▶ **What is being asked**
Here the job is to copy the data exactly and to exclude every image from it.

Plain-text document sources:
<<<<

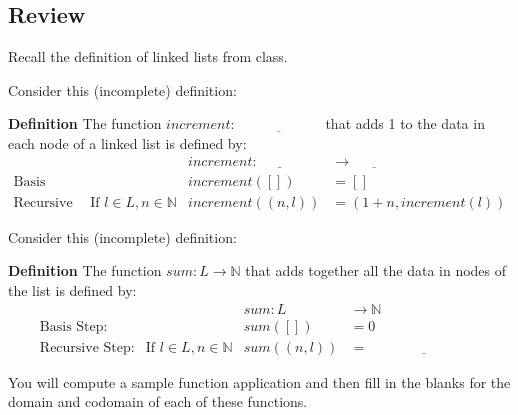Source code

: \documentclass[12pt, oneside]{article}
\begin{document}
\vspace{300pt} \newpage
\subsection*{Review}


Recall the definition of linked lists from class.

Consider this (incomplete) definition:

{\bf Definition} The function $\textit{increment} : \underline{\hspace{6em}}$ 
that adds 1 to the data in each node of a linked list is defined by:
\[
\begin{array}{llll}
& & \textit{increment} : \underline{\hspace{3em}} & \to \underline{\hspace{3em}} \\
\textrm{Basis Step:} & & \textit{increment}([]) & = [] \\
\textrm{Recursive Step:} & \textrm{If } l \in L, n \in \mathbb{N} & \textit{increment}((n, l)) & = (1 + n, \textit{increment}(l))
\end{array}
\]

Consider this (incomplete) definition:

{\bf Definition} The function $\textit{sum} : L \to \mathbb{N}$ that adds 
together all the data in nodes of the list is defined by:
\[
\begin{array}{llll}
& & \textit{sum} : L & \to \mathbb{N} \\
\textrm{Basis Step:} & & \textit{sum}([]) & = 0 \\
\textrm{Recursive Step:} & \textrm{If } l \in L, n \in \mathbb{N} & \textit{sum}((n, l)) & = \underline{\hspace{8em}}
\end{array}
\]

You will compute a sample function application and then fill in the 
blanks for the domain and codomain of each of these functions.
\end{document}
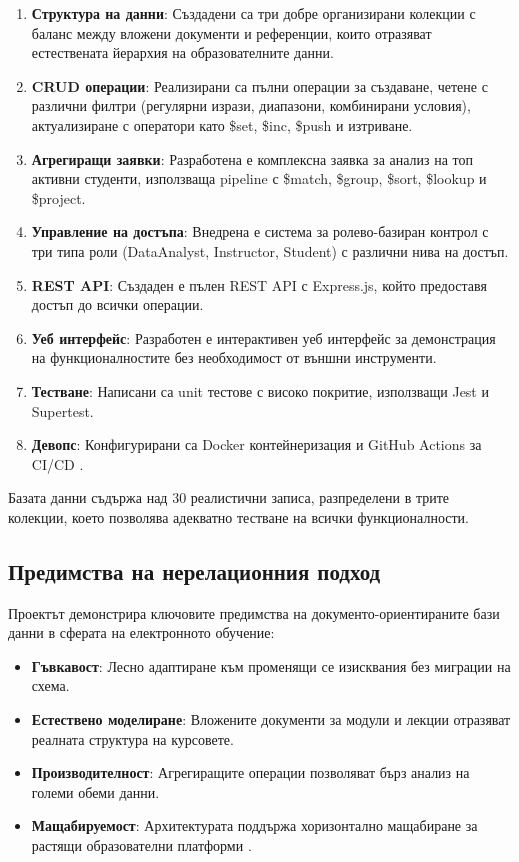\begin{enumerate}
    \item \textbf{Структура на данни}: Създадени са три добре организирани колекции с баланс между вложени документи и референции, които отразяват естествената йерархия на образователните данни.
    \item \textbf{CRUD операции}: Реализирани са пълни операции за създаване, четене с различни филтри (регулярни изрази, диапазони, комбинирани условия), актуализиране с оператори като \$set, \$inc, \$push и изтриване.
    \item \textbf{Агрегиращи заявки}: Разработена е комплексна заявка за анализ на топ активни студенти, използваща pipeline с \$match, \$group, \$sort, \$lookup и \$project.
    \item \textbf{Управление на достъпа}: Внедрена е система за ролево-базиран контрол с три типа роли (DataAnalyst, Instructor, Student) с различни нива на достъп.
    \item \textbf{REST API}: Създаден е пълен REST API с Express.js, който предоставя достъп до всички операции.
    \item \textbf{Уеб интерфейс}: Разработен е интерактивен уеб интерфейс за демонстрация на функционалностите без необходимост от външни инструменти.
    \item \textbf{Тестване}: Написани са unit тестове с високо покритие, използващи Jest и Supertest.
    \item \textbf{Девопс}: Конфигурирани са Docker контейнеризация и GitHub Actions за CI/CD \cite{docker_docs}.
\end{enumerate}

Базата данни съдържа над 30 реалистични записа, разпределени в трите колекции, което позволява адекватно тестване на всички функционалности.

\subsection{Предимства на нерелационния подход}

Проектът демонстрира ключовите предимства на документо-ориентираните бази данни в сферата на електронното обучение:

\begin{itemize}
    \item \textbf{Гъвкавост}: Лесно адаптиране към променящи се изисквания без миграции на схема.
    \item \textbf{Естествено моделиране}: Вложените документи за модули и лекции отразяват реалната структура на курсовете.
    \item \textbf{Производителност}: Агрегиращите операции позволяват бърз анализ на големи обеми данни.
    \item \textbf{Мащабируемост}: Архитектурата поддържа хоризонтално мащабиране за растящи образователни платформи \cite{sharding_pattern}.
\end{itemize}

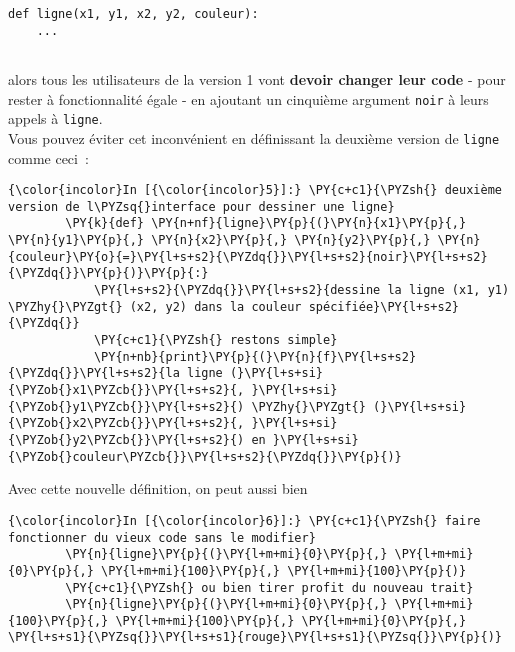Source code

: \begin{verbatim}
def ligne(x1, y1, x2, y2, couleur):
    ...
  
\end{verbatim}

alors tous les utilisateurs de la version 1 vont \textbf{devoir changer
leur code} - pour rester à fonctionnalité égale - en ajoutant un
cinquième argument \texttt{\textquotesingle{}noir\textquotesingle{}} à
leurs appels à \texttt{ligne}.\\

    Vous pouvez éviter cet inconvénient en définissant la deuxième version
de \texttt{ligne} comme ceci~:

    \begin{Verbatim}[commandchars=\\\{\}]
{\color{incolor}In [{\color{incolor}5}]:} \PY{c+c1}{\PYZsh{} deuxième version de l\PYZsq{}interface pour dessiner une ligne}
        \PY{k}{def} \PY{n+nf}{ligne}\PY{p}{(}\PY{n}{x1}\PY{p}{,} \PY{n}{y1}\PY{p}{,} \PY{n}{x2}\PY{p}{,} \PY{n}{y2}\PY{p}{,} \PY{n}{couleur}\PY{o}{=}\PY{l+s+s2}{\PYZdq{}}\PY{l+s+s2}{noir}\PY{l+s+s2}{\PYZdq{}}\PY{p}{)}\PY{p}{:}
            \PY{l+s+s2}{\PYZdq{}}\PY{l+s+s2}{dessine la ligne (x1, y1) \PYZhy{}\PYZgt{} (x2, y2) dans la couleur spécifiée}\PY{l+s+s2}{\PYZdq{}}
            \PY{c+c1}{\PYZsh{} restons simple}
            \PY{n+nb}{print}\PY{p}{(}\PY{n}{f}\PY{l+s+s2}{\PYZdq{}}\PY{l+s+s2}{la ligne (}\PY{l+s+si}{\PYZob{}x1\PYZcb{}}\PY{l+s+s2}{, }\PY{l+s+si}{\PYZob{}y1\PYZcb{}}\PY{l+s+s2}{) \PYZhy{}\PYZgt{} (}\PY{l+s+si}{\PYZob{}x2\PYZcb{}}\PY{l+s+s2}{, }\PY{l+s+si}{\PYZob{}y2\PYZcb{}}\PY{l+s+s2}{) en }\PY{l+s+si}{\PYZob{}couleur\PYZcb{}}\PY{l+s+s2}{\PYZdq{}}\PY{p}{)}
\end{Verbatim}


    Avec cette nouvelle définition, on peut aussi bien

    \begin{Verbatim}[commandchars=\\\{\}]
{\color{incolor}In [{\color{incolor}6}]:} \PY{c+c1}{\PYZsh{} faire fonctionner du vieux code sans le modifier}
        \PY{n}{ligne}\PY{p}{(}\PY{l+m+mi}{0}\PY{p}{,} \PY{l+m+mi}{0}\PY{p}{,} \PY{l+m+mi}{100}\PY{p}{,} \PY{l+m+mi}{100}\PY{p}{)}
        \PY{c+c1}{\PYZsh{} ou bien tirer profit du nouveau trait}
        \PY{n}{ligne}\PY{p}{(}\PY{l+m+mi}{0}\PY{p}{,} \PY{l+m+mi}{100}\PY{p}{,} \PY{l+m+mi}{100}\PY{p}{,} \PY{l+m+mi}{0}\PY{p}{,} \PY{l+s+s1}{\PYZsq{}}\PY{l+s+s1}{rouge}\PY{l+s+s1}{\PYZsq{}}\PY{p}{)}
\end{Verbatim}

>>>>

▶ **Reply**
Source code

: \documentclass[12pt, oneside]{article}
\begin{document}
\vspace{300pt} \newpage
\subsection*{Review}


Recall the definition of linked lists from class.

Consider this (incomplete) definition:

{\bf Definition} The function $\textit{increment} : \underline{\hspace{6em}}$ 
that adds 1 to the data in each node of a linked list is defined by:
\[
\begin{array}{llll}
& & \textit{increment} : \underline{\hspace{3em}} & \to \underline{\hspace{3em}} \\
\textrm{Basis Step:} & & \textit{increment}([]) & = [] \\
\textrm{Recursive Step:} & \textrm{If } l \in L, n \in \mathbb{N} & \textit{increment}((n, l)) & = (1 + n, \textit{increment}(l))
\end{array}
\]

Consider this (incomplete) definition:

{\bf Definition} The function $\textit{sum} : L \to \mathbb{N}$ that adds 
together all the data in nodes of the list is defined by:
\[
\begin{array}{llll}
& & \textit{sum} : L & \to \mathbb{N} \\
\textrm{Basis Step:} & & \textit{sum}([]) & = 0 \\
\textrm{Recursive Step:} & \textrm{If } l \in L, n \in \mathbb{N} & \textit{sum}((n, l)) & = \underline{\hspace{8em}}
\end{array}
\]

You will compute a sample function application and then fill in the 
blanks for the domain and codomain of each of these functions.
\end{document}
\begin{enumerate}
    \item \textbf{Структура на данни}: Създадени са три добре организирани колекции с баланс между вложени документи и референции, които отразяват естествената йерархия на образователните данни.
    \item \textbf{CRUD операции}: Реализирани са пълни операции за създаване, четене с различни филтри (регулярни изрази, диапазони, комбинирани условия), актуализиране с оператори като \$set, \$inc, \$push и изтриване.
    \item \textbf{Агрегиращи заявки}: Разработена е комплексна заявка за анализ на топ активни студенти, използваща pipeline с \$match, \$group, \$sort, \$lookup и \$project.
    \item \textbf{Управление на достъпа}: Внедрена е система за ролево-базиран контрол с три типа роли (DataAnalyst, Instructor, Student) с различни нива на достъп.
    \item \textbf{REST API}: Създаден е пълен REST API с Express.js, който предоставя достъп до всички операции.
    \item \textbf{Уеб интерфейс}: Разработен е интерактивен уеб интерфейс за демонстрация на функционалностите без необходимост от външни инструменти.
    \item \textbf{Тестване}: Написани са unit тестове с високо покритие, използващи Jest и Supertest.
    \item \textbf{Девопс}: Конфигурирани са Docker контейнеризация и GitHub Actions за CI/CD \cite{docker_docs}.
\end{enumerate}

Базата данни съдържа над 30 реалистични записа, разпределени в трите колекции, което позволява адекватно тестване на всички функционалности.

\subsection{Предимства на нерелационния подход}

Проектът демонстрира ключовите предимства на документо-ориентираните бази данни в сферата на електронното обучение:

\begin{itemize}
    \item \textbf{Гъвкавост}: Лесно адаптиране към променящи се изисквания без миграции на схема.
    \item \textbf{Естествено моделиране}: Вложените документи за модули и лекции отразяват реалната структура на курсовете.
    \item \textbf{Производителност}: Агрегиращите операции позволяват бърз анализ на големи обеми данни.
    \item \textbf{Мащабируемост}: Архитектурата поддържа хоризонтално мащабиране за растящи образователни платформи \cite{sharding_pattern}.
\end{itemize}

Source code

: \begin{verbatim}
def ligne(x1, y1, x2, y2, couleur):
    ...
  
\end{verbatim}

alors tous les utilisateurs de la version 1 vont \textbf{devoir changer
leur code} - pour rester à fonctionnalité égale - en ajoutant un
cinquième argument \texttt{\textquotesingle{}noir\textquotesingle{}} à
leurs appels à \texttt{ligne}.\\

    Vous pouvez éviter cet inconvénient en définissant la deuxième version
de \texttt{ligne} comme ceci~:

    \begin{Verbatim}[commandchars=\\\{\}]
{\color{incolor}In [{\color{incolor}5}]:} \PY{c+c1}{\PYZsh{} deuxième version de l\PYZsq{}interface pour dessiner une ligne}
        \PY{k}{def} \PY{n+nf}{ligne}\PY{p}{(}\PY{n}{x1}\PY{p}{,} \PY{n}{y1}\PY{p}{,} \PY{n}{x2}\PY{p}{,} \PY{n}{y2}\PY{p}{,} \PY{n}{couleur}\PY{o}{=}\PY{l+s+s2}{\PYZdq{}}\PY{l+s+s2}{noir}\PY{l+s+s2}{\PYZdq{}}\PY{p}{)}\PY{p}{:}
            \PY{l+s+s2}{\PYZdq{}}\PY{l+s+s2}{dessine la ligne (x1, y1) \PYZhy{}\PYZgt{} (x2, y2) dans la couleur spécifiée}\PY{l+s+s2}{\PYZdq{}}
            \PY{c+c1}{\PYZsh{} restons simple}
            \PY{n+nb}{print}\PY{p}{(}\PY{n}{f}\PY{l+s+s2}{\PYZdq{}}\PY{l+s+s2}{la ligne (}\PY{l+s+si}{\PYZob{}x1\PYZcb{}}\PY{l+s+s2}{, }\PY{l+s+si}{\PYZob{}y1\PYZcb{}}\PY{l+s+s2}{) \PYZhy{}\PYZgt{} (}\PY{l+s+si}{\PYZob{}x2\PYZcb{}}\PY{l+s+s2}{, }\PY{l+s+si}{\PYZob{}y2\PYZcb{}}\PY{l+s+s2}{) en }\PY{l+s+si}{\PYZob{}couleur\PYZcb{}}\PY{l+s+s2}{\PYZdq{}}\PY{p}{)}
\end{Verbatim}


    Avec cette nouvelle définition, on peut aussi bien

    \begin{Verbatim}[commandchars=\\\{\}]
{\color{incolor}In [{\color{incolor}6}]:} \PY{c+c1}{\PYZsh{} faire fonctionner du vieux code sans le modifier}
        \PY{n}{ligne}\PY{p}{(}\PY{l+m+mi}{0}\PY{p}{,} \PY{l+m+mi}{0}\PY{p}{,} \PY{l+m+mi}{100}\PY{p}{,} \PY{l+m+mi}{100}\PY{p}{)}
        \PY{c+c1}{\PYZsh{} ou bien tirer profit du nouveau trait}
        \PY{n}{ligne}\PY{p}{(}\PY{l+m+mi}{0}\PY{p}{,} \PY{l+m+mi}{100}\PY{p}{,} \PY{l+m+mi}{100}\PY{p}{,} \PY{l+m+mi}{0}\PY{p}{,} \PY{l+s+s1}{\PYZsq{}}\PY{l+s+s1}{rouge}\PY{l+s+s1}{\PYZsq{}}\PY{p}{)}
\end{Verbatim}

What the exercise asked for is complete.